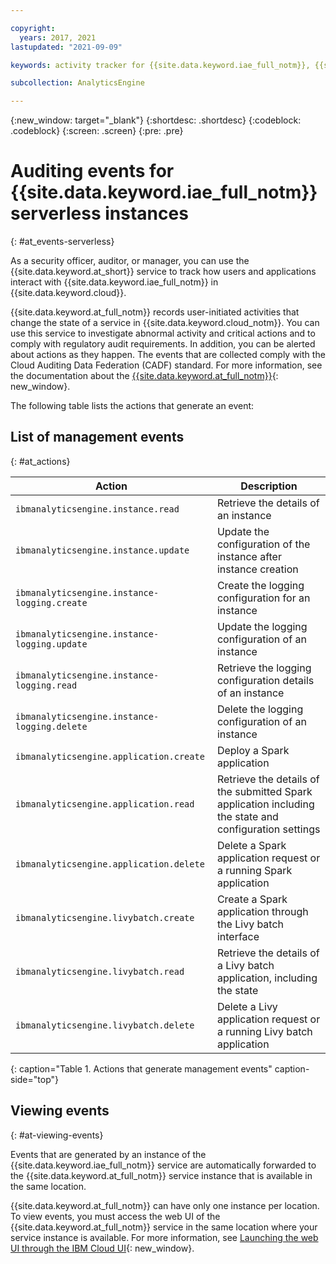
 ```yaml
---

copyright:
  years: 2017, 2021
lastupdated: "2021-09-09"

keywords: activity tracker for {{site.data.keyword.iae_full_notm}}, {{site.data.keyword.la_short}} for {{site.data.keyword.iae_full_notm}}, {{site.data.keyword.iae_full_notm}} events, {{site.data.keyword.iae_full_notm}} security, audit logs for {{site.data.keyword.iae_full_notm}}, viewing {{site.data.keyword.iae_full_notm}} events, {{site.data.keyword.iae_full_notm}} events

subcollection: AnalyticsEngine

---
```


{:new_window: target="_blank"}
{:shortdesc: .shortdesc}
{:codeblock: .codeblock}
{:screen: .screen}
{:pre: .pre}

# Auditing events for {{site.data.keyword.iae_full_notm}} serverless instances
{: #at_events-serverless}

As a security officer, auditor, or manager, you can use the {{site.data.keyword.at_short}} service to track how users and applications interact with {{site.data.keyword.iae_full_notm}} in {{site.data.keyword.cloud}}.

{{site.data.keyword.at_full_notm}} records user-initiated activities that change the state of a service in {{site.data.keyword.cloud_notm}}. You can use this service to investigate abnormal activity and critical actions and to comply with regulatory audit requirements. In addition, you can be alerted about actions as they happen. The events that are collected comply with the Cloud Auditing Data Federation (CADF) standard. For more information, see the documentation about the [{{site.data.keyword.at_full_notm}}](/docs/activity-tracker?topic=activity-tracker-getting-started){: new_window}.


The following table lists the actions that generate an event:

## List of management events
{: #at_actions}

| Action                                                    | Description      |
|-----------------------------------------------------------|------------------|
|	`ibmanalyticsengine.instance.read`|	Retrieve the details of an instance |
| `ibmanalyticsengine.instance.update`|	Update the configuration of the instance after instance creation |
| `ibmanalyticsengine.instance-logging.create`| Create the logging configuration for an instance |
| `ibmanalyticsengine.instance-logging.update`|	Update the logging configuration of an instance |
| `ibmanalyticsengine.instance-logging.read`|	Retrieve the logging configuration details of an instance |
| `ibmanalyticsengine.instance-logging.delete` | Delete the logging configuration of an instance |
| `ibmanalyticsengine.application.create`| Deploy a Spark application |
| `ibmanalyticsengine.application.read` | Retrieve the details of the submitted Spark application including the state and configuration settings |
| `ibmanalyticsengine.application.delete` | Delete a Spark application request or a running Spark application |
| `ibmanalyticsengine.livybatch.create`| Create a Spark application through the Livy batch interface |
| `ibmanalyticsengine.livybatch.read`| Retrieve the details of a Livy batch application, including the state |
| `ibmanalyticsengine.livybatch.delete`| Delete a Livy application request or a running Livy batch application |
{: caption="Table 1. Actions that generate management events" caption-side="top"}

## Viewing events
{: #at-viewing-events}

Events that are generated by an instance of the {{site.data.keyword.iae_full_notm}} service are automatically forwarded to the {{site.data.keyword.at_full_notm}} service instance that is available in the same location.

<!--
Events are available in the following locations:
* US-South
* US-East
* United Kingdom
* Germany
* Japan
* Australia -->

{{site.data.keyword.at_full_notm}} can have only one instance per location. To view events, you must access the web UI of the {{site.data.keyword.at_full_notm}} service in the same location where your service instance is available. For more information, see [Launching the web UI through the IBM Cloud UI](/docs/activity-tracker?topic=activity-tracker-launch){: new_window}.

■ ■ ■ ■

What is required: Copy every line of the data word for word, omitting the images.

Answer for this exercise:
 ```yaml
---

copyright:
  years: 2017, 2021
lastupdated: "2021-09-09"

keywords: activity tracker for {{site.data.keyword.iae_full_notm}}, {{site.data.keyword.la_short}} for {{site.data.keyword.iae_full_notm}}, {{site.data.keyword.iae_full_notm}} events, {{site.data.keyword.iae_full_notm}} security, audit logs for {{site.data.keyword.iae_full_notm}}, viewing {{site.data.keyword.iae_full_notm}} events, {{site.data.keyword.iae_full_notm}} events

subcollection: AnalyticsEngine

---
```


{:new_window: target="_blank"}
{:shortdesc: .shortdesc}
{:codeblock: .codeblock}
{:screen: .screen}
{:pre: .pre}

# Auditing events for {{site.data.keyword.iae_full_notm}} serverless instances
{: #at_events-serverless}

As a security officer, auditor, or manager, you can use the {{site.data.keyword.at_short}} service to track how users and applications interact with {{site.data.keyword.iae_full_notm}} in {{site.data.keyword.cloud}}.

{{site.data.keyword.at_full_notm}} records user-initiated activities that change the state of a service in {{site.data.keyword.cloud_notm}}. You can use this service to investigate abnormal activity and critical actions and to comply with regulatory audit requirements. In addition, you can be alerted about actions as they happen. The events that are collected comply with the Cloud Auditing Data Federation (CADF) standard. For more information, see the documentation about the [{{site.data.keyword.at_full_notm}}](/docs/activity-tracker?topic=activity-tracker-getting-started){: new_window}.


The following table lists the actions that generate an event:

## List of management events
{: #at_actions}

| Action                                                    | Description      |
|-----------------------------------------------------------|------------------|
|	`ibmanalyticsengine.instance.read`|	Retrieve the details of an instance |
| `ibmanalyticsengine.instance.update`|	Update the configuration of the instance after instance creation |
| `ibmanalyticsengine.instance-logging.create`| Create the logging configuration for an instance |
| `ibmanalyticsengine.instance-logging.update`|	Update the logging configuration of an instance |
| `ibmanalyticsengine.instance-logging.read`|	Retrieve the logging configuration details of an instance |
| `ibmanalyticsengine.instance-logging.delete` | Delete the logging configuration of an instance |
| `ibmanalyticsengine.application.create`| Deploy a Spark application |
| `ibmanalyticsengine.application.read` | Retrieve the details of the submitted Spark application including the state and configuration settings |
| `ibmanalyticsengine.application.delete` | Delete a Spark application request or a running Spark application |
| `ibmanalyticsengine.livybatch.create`| Create a Spark application through the Livy batch interface |
| `ibmanalyticsengine.livybatch.read`| Retrieve the details of a Livy batch application, including the state |
| `ibmanalyticsengine.livybatch.delete`| Delete a Livy application request or a running Livy batch application |
{: caption="Table 1. Actions that generate management events" caption-side="top"}

## Viewing events
{: #at-viewing-events}

Events that are generated by an instance of the {{site.data.keyword.iae_full_notm}} service are automatically forwarded to the {{site.data.keyword.at_full_notm}} service instance that is available in the same location.

<!--
Events are available in the following locations:
* US-South
* US-East
* United Kingdom
* Germany
* Japan
* Australia -->

{{site.data.keyword.at_full_notm}} can have only one instance per location. To view events, you must access the web UI of the {{site.data.keyword.at_full_notm}} service in the same location where your service instance is available. For more information, see [Launching the web UI through the IBM Cloud UI](/docs/activity-tracker?topic=activity-tracker-launch){: new_window}.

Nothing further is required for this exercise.